Traditional IRA income cutoffs for 2019. Workers who don’t have access to a 401(k) plan or similar type of retirement account through their job can contribute to a tax-deductible IRA regardless of how much they earn. However, employees who are eligible for a 401(k) plan may be prohibited from additionally claiming a tax deduction on an IRA contribution if they earn too much. “If you are covered by an employer plan, your ability to deduct IRA contributions is based on the contribution limits and how you file, such as single, married filing joint, to determine whether you can deduct all, partial or none of the IRA contribution,” says Laura Morganelli, a certified financial planner for Abacus Wealth Partners in Philadelphia. “However, even if you cannot deduct your IRA contribution, you still receive the benefit of tax-deferred growth.”
401(k) participants are prohibited from claiming a tax deduction for a 2019 IRA contribution if they earn more than $74,000 as an individual and $123,000 as a married couple filing jointly, up $1,000 and $2,000, respectively, from 2018. The tax deduction is phased out for individuals earning more than $64,000 and couples earning more than $103,000 in 2019. If only one member of a married couple is eligible for a 401(k) plan at work, the IRA tax deduction is phased out if the couple’s income is between $193,000 and $203,000 in 2019, up $4,000 from the previous year.
Roth IRA income limits for 2019. After-tax Roth IRA contributions allow you to qualify for tax-free investment growth and tax-free withdrawals in retirement. Workers can earn $2,000 more in 2019 ($4,000 for couples) and remain eligible to contribute to a Roth IRA. The ability to make Roth IRA contributions is phased out for workers who earn more than $122,000 as an individual and $193,000 as a married couple in 2019. Those who earn more than $137,000 as an individual or $203,000 as a married couple aren’t able to directly contribute to a Roth IRA in 2019. “The advantage of a Roth account is that any withdrawals in retirement are not taxed,” Morganelli says. “Therefore, if you are in a lower tax bracket and having contributions that are tax deductible would not be beneficial, a Roth account is a fantastic choice.”
The 2019 saver’s credit income limits. Low and moderate income retirement savers can earn between $500 and $1000 more and still qualify for the saver’s credit.

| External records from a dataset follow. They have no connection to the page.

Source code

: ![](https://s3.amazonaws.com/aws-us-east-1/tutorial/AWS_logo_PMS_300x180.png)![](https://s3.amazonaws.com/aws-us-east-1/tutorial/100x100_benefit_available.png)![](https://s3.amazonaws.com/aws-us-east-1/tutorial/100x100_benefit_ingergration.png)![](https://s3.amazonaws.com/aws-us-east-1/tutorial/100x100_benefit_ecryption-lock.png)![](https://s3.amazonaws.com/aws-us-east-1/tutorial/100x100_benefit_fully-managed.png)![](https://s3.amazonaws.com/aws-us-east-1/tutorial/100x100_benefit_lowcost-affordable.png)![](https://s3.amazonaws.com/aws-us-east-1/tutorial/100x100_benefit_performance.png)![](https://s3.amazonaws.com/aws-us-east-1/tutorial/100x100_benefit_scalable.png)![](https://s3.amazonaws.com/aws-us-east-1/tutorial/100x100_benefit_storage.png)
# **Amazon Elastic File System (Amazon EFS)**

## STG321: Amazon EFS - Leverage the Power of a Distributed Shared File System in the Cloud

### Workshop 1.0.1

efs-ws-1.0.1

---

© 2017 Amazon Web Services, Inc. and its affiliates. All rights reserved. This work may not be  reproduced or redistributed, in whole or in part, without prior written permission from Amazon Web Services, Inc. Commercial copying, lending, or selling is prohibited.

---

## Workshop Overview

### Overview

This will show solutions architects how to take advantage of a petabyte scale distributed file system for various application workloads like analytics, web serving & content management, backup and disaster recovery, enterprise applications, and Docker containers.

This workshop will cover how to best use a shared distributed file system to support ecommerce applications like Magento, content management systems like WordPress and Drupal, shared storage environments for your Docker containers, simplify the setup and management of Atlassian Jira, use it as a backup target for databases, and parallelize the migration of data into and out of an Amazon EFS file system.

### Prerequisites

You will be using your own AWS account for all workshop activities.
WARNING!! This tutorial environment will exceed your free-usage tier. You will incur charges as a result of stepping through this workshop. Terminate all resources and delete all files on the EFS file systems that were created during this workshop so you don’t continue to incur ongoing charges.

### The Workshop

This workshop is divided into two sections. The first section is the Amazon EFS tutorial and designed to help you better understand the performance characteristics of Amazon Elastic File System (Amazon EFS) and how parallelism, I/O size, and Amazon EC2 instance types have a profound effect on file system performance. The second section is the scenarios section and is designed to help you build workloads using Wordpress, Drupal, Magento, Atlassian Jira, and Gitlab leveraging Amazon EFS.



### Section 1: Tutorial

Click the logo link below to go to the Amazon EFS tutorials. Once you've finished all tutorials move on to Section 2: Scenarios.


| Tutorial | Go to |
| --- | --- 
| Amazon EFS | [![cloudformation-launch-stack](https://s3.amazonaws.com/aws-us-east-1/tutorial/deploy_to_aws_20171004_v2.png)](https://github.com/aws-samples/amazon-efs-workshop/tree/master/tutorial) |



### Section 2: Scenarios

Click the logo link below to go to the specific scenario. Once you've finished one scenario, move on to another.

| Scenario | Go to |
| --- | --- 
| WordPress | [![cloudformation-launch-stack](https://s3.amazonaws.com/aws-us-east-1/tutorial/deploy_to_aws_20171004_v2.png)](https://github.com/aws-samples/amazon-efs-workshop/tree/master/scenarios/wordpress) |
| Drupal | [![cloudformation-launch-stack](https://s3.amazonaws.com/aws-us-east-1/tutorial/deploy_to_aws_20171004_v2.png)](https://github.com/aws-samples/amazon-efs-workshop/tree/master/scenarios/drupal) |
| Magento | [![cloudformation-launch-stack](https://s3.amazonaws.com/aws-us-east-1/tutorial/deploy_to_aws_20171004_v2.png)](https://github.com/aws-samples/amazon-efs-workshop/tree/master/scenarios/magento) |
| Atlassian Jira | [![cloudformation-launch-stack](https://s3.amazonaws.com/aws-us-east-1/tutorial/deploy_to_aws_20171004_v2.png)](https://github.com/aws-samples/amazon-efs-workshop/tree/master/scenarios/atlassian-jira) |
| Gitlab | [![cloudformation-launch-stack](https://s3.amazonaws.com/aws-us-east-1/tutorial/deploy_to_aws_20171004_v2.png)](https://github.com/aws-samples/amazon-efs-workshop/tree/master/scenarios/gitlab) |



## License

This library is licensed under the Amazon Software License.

This tax credit is worth between 10 and 50 percent of 401(k) and IRA contributions up to $2,000 for individuals and $4,000 for couples. The income limit for the saver’s credit will increase to $32,000 for individuals, $48,000 for heads of household and $64,000 for married couples in 2019. Retirement savers with the lowest incomes are eligible for the biggest tax credit, which could be worth as much as $1,000 for individuals and $2,000 for couples. The saver’s credit can be claimed in addition to the tax deduction for saving in a traditional retirement account.